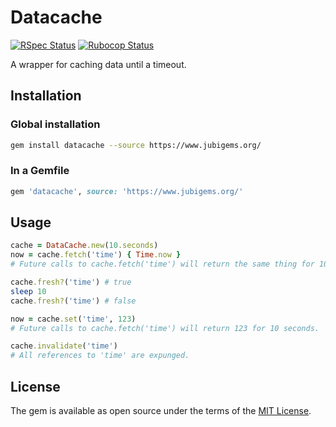 # Datacache

[![RSpec Status](https://github.com/jubishop/datacache/workflows/RSpec/badge.svg)](https://github.com/jubishop/datacache/actions)  [![Rubocop Status](https://github.com/jubishop/datacache/workflows/Rubocop/badge.svg)](https://github.com/jubishop/datacache/actions)

A wrapper for caching data until a timeout.

## Installation

### Global installation

```zsh
gem install datacache --source https://www.jubigems.org/
```

### In a Gemfile

```ruby
gem 'datacache', source: 'https://www.jubigems.org/'
```

## Usage

```ruby
cache = DataCache.new(10.seconds)
now = cache.fetch('time') { Time.now }
# Future calls to cache.fetch('time') will return the same thing for 10 seconds

cache.fresh?('time') # true
sleep 10
cache.fresh?('time') # false

now = cache.set('time', 123)
# Future calls to cache.fetch('time') will return 123 for 10 seconds.

cache.invalidate('time')
# All references to 'time' are expunged.
```

## License

The gem is available as open source under the terms of the [MIT License](https://opensource.org/licenses/MIT).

# # # # #

= Task description =
Pull every line containing "fresh" out of the records.

= Solution below =
cache.fresh?('time') # true
cache.fresh?('time') # false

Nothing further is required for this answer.